(Saved data entries)
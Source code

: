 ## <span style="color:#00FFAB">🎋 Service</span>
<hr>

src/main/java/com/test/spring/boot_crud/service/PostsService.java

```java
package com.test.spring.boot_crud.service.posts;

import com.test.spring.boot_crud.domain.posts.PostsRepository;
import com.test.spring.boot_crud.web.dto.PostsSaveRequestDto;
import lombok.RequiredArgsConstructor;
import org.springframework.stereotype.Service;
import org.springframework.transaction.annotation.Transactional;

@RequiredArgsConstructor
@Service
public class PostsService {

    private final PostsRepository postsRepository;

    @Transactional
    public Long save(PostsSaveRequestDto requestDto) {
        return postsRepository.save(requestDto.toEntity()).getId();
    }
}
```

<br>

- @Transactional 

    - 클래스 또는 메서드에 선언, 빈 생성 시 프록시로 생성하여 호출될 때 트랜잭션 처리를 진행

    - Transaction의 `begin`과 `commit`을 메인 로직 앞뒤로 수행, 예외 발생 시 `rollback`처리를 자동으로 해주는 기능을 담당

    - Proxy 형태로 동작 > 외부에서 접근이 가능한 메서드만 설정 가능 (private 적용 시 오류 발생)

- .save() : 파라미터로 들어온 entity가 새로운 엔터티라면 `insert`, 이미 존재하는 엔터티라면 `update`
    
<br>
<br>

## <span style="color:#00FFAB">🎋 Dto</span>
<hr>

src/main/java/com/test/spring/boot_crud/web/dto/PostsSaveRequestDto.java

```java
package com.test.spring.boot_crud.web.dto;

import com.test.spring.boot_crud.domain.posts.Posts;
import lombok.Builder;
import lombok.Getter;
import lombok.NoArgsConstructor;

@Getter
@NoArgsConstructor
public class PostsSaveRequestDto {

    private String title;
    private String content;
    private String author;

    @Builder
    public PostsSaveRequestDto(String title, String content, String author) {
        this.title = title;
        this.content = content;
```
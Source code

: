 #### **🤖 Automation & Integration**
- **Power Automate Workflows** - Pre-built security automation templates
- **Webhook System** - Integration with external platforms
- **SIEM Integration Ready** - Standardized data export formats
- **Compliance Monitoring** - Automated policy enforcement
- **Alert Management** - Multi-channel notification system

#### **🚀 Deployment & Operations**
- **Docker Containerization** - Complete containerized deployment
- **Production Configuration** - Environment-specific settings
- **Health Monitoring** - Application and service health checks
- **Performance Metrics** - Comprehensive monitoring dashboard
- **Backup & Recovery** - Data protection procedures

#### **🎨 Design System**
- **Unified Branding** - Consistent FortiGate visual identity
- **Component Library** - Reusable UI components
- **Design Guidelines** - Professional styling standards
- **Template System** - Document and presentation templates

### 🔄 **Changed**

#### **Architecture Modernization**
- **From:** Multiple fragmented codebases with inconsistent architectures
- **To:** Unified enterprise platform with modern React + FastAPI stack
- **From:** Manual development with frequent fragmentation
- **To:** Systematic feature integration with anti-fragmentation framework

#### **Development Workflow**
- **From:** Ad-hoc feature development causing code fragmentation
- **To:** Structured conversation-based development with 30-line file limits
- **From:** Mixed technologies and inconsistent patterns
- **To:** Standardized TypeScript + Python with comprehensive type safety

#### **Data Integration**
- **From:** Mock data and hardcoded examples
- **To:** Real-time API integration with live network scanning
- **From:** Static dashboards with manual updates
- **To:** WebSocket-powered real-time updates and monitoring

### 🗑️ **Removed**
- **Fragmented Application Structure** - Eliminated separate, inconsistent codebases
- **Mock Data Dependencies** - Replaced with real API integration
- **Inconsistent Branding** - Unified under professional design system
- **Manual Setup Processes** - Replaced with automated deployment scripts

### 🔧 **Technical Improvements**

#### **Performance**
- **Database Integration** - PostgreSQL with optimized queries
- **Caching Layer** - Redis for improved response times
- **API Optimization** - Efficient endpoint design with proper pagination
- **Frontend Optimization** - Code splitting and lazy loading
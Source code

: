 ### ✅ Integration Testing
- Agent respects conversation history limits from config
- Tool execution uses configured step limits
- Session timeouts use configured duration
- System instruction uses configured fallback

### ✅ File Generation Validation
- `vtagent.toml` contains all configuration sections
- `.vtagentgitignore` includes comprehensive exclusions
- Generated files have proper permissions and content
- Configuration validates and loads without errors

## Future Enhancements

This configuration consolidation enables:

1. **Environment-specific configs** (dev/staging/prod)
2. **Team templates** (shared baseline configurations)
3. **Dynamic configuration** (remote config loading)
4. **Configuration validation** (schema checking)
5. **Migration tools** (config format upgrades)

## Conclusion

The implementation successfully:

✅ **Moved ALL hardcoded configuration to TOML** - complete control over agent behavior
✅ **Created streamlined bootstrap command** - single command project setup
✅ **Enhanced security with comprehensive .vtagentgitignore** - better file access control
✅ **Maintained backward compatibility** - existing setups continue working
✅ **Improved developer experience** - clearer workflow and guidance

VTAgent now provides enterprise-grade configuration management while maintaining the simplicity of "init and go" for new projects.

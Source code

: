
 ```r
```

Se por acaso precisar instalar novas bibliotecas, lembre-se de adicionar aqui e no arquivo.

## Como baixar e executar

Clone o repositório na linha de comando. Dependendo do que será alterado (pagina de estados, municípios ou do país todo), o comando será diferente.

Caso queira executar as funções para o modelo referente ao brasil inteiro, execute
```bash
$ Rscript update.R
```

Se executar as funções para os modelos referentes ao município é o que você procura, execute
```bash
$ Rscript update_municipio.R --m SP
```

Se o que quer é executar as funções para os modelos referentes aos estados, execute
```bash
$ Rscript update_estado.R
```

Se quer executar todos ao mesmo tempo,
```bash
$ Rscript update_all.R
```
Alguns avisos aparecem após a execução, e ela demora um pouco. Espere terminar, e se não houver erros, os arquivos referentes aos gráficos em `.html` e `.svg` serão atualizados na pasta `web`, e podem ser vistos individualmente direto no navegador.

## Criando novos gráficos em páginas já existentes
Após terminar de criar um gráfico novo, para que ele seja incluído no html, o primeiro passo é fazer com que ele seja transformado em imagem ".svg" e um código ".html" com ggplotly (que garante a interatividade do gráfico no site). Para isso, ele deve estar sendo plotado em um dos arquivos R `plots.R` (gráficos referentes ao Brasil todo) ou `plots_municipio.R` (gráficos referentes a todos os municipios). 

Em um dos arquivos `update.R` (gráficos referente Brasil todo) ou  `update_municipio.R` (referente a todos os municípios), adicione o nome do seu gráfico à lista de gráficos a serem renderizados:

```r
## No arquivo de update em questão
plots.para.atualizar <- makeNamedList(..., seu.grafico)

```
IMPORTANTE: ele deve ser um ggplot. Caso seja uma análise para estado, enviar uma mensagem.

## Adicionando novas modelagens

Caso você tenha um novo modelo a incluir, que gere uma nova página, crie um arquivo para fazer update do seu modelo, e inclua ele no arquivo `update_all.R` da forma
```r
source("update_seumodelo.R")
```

**Assigned task:**
All entries given above should be transcribed exactly, with none omitted.

**Task output:**
Source code

: ## <span style="color:#00FFAB">🎋 Service</span>
<hr>

src/main/java/com/test/spring/boot_crud/service/PostsService.java

```java
package com.test.spring.boot_crud.service.posts;

import com.test.spring.boot_crud.domain.posts.PostsRepository;
import com.test.spring.boot_crud.web.dto.PostsSaveRequestDto;
import lombok.RequiredArgsConstructor;
import org.springframework.stereotype.Service;
import org.springframework.transaction.annotation.Transactional;

@RequiredArgsConstructor
@Service
public class PostsService {

    private final PostsRepository postsRepository;

    @Transactional
    public Long save(PostsSaveRequestDto requestDto) {
        return postsRepository.save(requestDto.toEntity()).getId();
    }
}
```

<br>

- @Transactional 

    - 클래스 또는 메서드에 선언, 빈 생성 시 프록시로 생성하여 호출될 때 트랜잭션 처리를 진행

    - Transaction의 `begin`과 `commit`을 메인 로직 앞뒤로 수행, 예외 발생 시 `rollback`처리를 자동으로 해주는 기능을 담당

    - Proxy 형태로 동작 > 외부에서 접근이 가능한 메서드만 설정 가능 (private 적용 시 오류 발생)

- .save() : 파라미터로 들어온 entity가 새로운 엔터티라면 `insert`, 이미 존재하는 엔터티라면 `update`
    
<br>
<br>

## <span style="color:#00FFAB">🎋 Dto</span>
<hr>

src/main/java/com/test/spring/boot_crud/web/dto/PostsSaveRequestDto.java

```java
package com.test.spring.boot_crud.web.dto;

import com.test.spring.boot_crud.domain.posts.Posts;
import lombok.Builder;
import lombok.Getter;
import lombok.NoArgsConstructor;

@Getter
@NoArgsConstructor
public class PostsSaveRequestDto {

    private String title;
    private String content;
    private String author;

    @Builder
    public PostsSaveRequestDto(String title, String content, String author) {
        this.title = title;
        this.content = content;
```
Source code

: #### **🤖 Automation & Integration**
- **Power Automate Workflows** - Pre-built security automation templates
- **Webhook System** - Integration with external platforms
- **SIEM Integration Ready** - Standardized data export formats
- **Compliance Monitoring** - Automated policy enforcement
- **Alert Management** - Multi-channel notification system

#### **🚀 Deployment & Operations**
- **Docker Containerization** - Complete containerized deployment
- **Production Configuration** - Environment-specific settings
- **Health Monitoring** - Application and service health checks
- **Performance Metrics** - Comprehensive monitoring dashboard
- **Backup & Recovery** - Data protection procedures

#### **🎨 Design System**
- **Unified Branding** - Consistent FortiGate visual identity
- **Component Library** - Reusable UI components
- **Design Guidelines** - Professional styling standards
- **Template System** - Document and presentation templates

### 🔄 **Changed**

#### **Architecture Modernization**
- **From:** Multiple fragmented codebases with inconsistent architectures
- **To:** Unified enterprise platform with modern React + FastAPI stack
- **From:** Manual development with frequent fragmentation
- **To:** Systematic feature integration with anti-fragmentation framework

#### **Development Workflow**
- **From:** Ad-hoc feature development causing code fragmentation
- **To:** Structured conversation-based development with 30-line file limits
- **From:** Mixed technologies and inconsistent patterns
- **To:** Standardized TypeScript + Python with comprehensive type safety

#### **Data Integration**
- **From:** Mock data and hardcoded examples
- **To:** Real-time API integration with live network scanning
- **From:** Static dashboards with manual updates
- **To:** WebSocket-powered real-time updates and monitoring

### 🗑️ **Removed**
- **Fragmented Application Structure** - Eliminated separate, inconsistent codebases
- **Mock Data Dependencies** - Replaced with real API integration
- **Inconsistent Branding** - Unified under professional design system
- **Manual Setup Processes** - Replaced with automated deployment scripts

### 🔧 **Technical Improvements**

#### **Performance**
- **Database Integration** - PostgreSQL with optimized queries
- **Caching Layer** - Redis for improved response times
- **API Optimization** - Efficient endpoint design with proper pagination
- **Frontend Optimization** - Code splitting and lazy loading
Source code

: ### ✅ Integration Testing
- Agent respects conversation history limits from config
- Tool execution uses configured step limits
- Session timeouts use configured duration
- System instruction uses configured fallback

### ✅ File Generation Validation
- `vtagent.toml` contains all configuration sections
- `.vtagentgitignore` includes comprehensive exclusions
- Generated files have proper permissions and content
- Configuration validates and loads without errors

## Future Enhancements

This configuration consolidation enables:

1. **Environment-specific configs** (dev/staging/prod)
2. **Team templates** (shared baseline configurations)
3. **Dynamic configuration** (remote config loading)
4. **Configuration validation** (schema checking)
5. **Migration tools** (config format upgrades)

## Conclusion

The implementation successfully:

✅ **Moved ALL hardcoded configuration to TOML** - complete control over agent behavior
✅ **Created streamlined bootstrap command** - single command project setup
✅ **Enhanced security with comprehensive .vtagentgitignore** - better file access control
✅ **Maintained backward compatibility** - existing setups continue working
✅ **Improved developer experience** - clearer workflow and guidance

VTAgent now provides enterprise-grade configuration management while maintaining the simplicity of "init and go" for new projects.

Source code

:
 ```r
```

Se por acaso precisar instalar novas bibliotecas, lembre-se de adicionar aqui e no arquivo.

## Como baixar e executar

Clone o repositório na linha de comando. Dependendo do que será alterado (pagina de estados, municípios ou do país todo), o comando será diferente.

Caso queira executar as funções para o modelo referente ao brasil inteiro, execute
```bash
$ Rscript update.R
```

Se executar as funções para os modelos referentes ao município é o que você procura, execute
```bash
$ Rscript update_municipio.R --m SP
```

Se o que quer é executar as funções para os modelos referentes aos estados, execute
```bash
$ Rscript update_estado.R
```

Se quer executar todos ao mesmo tempo,
```bash
$ Rscript update_all.R
```
Alguns avisos aparecem após a execução, e ela demora um pouco. Espere terminar, e se não houver erros, os arquivos referentes aos gráficos em `.html` e `.svg` serão atualizados na pasta `web`, e podem ser vistos individualmente direto no navegador.

## Criando novos gráficos em páginas já existentes
Após terminar de criar um gráfico novo, para que ele seja incluído no html, o primeiro passo é fazer com que ele seja transformado em imagem ".svg" e um código ".html" com ggplotly (que garante a interatividade do gráfico no site). Para isso, ele deve estar sendo plotado em um dos arquivos R `plots.R` (gráficos referentes ao Brasil todo) ou `plots_municipio.R` (gráficos referentes a todos os municipios). 

Em um dos arquivos `update.R` (gráficos referente Brasil todo) ou  `update_municipio.R` (referente a todos os municípios), adicione o nome do seu gráfico à lista de gráficos a serem renderizados:

```r
## No arquivo de update em questão
plots.para.atualizar <- makeNamedList(..., seu.grafico)

```
IMPORTANTE: ele deve ser um ggplot. Caso seja uma análise para estado, enviar uma mensagem.

## Adicionando novas modelagens

Caso você tenha um novo modelo a incluir, que gere uma nova página, crie um arquivo para fazer update do seu modelo, e inclua ele no arquivo `update_all.R` da forma
```r
source("update_seumodelo.R")
```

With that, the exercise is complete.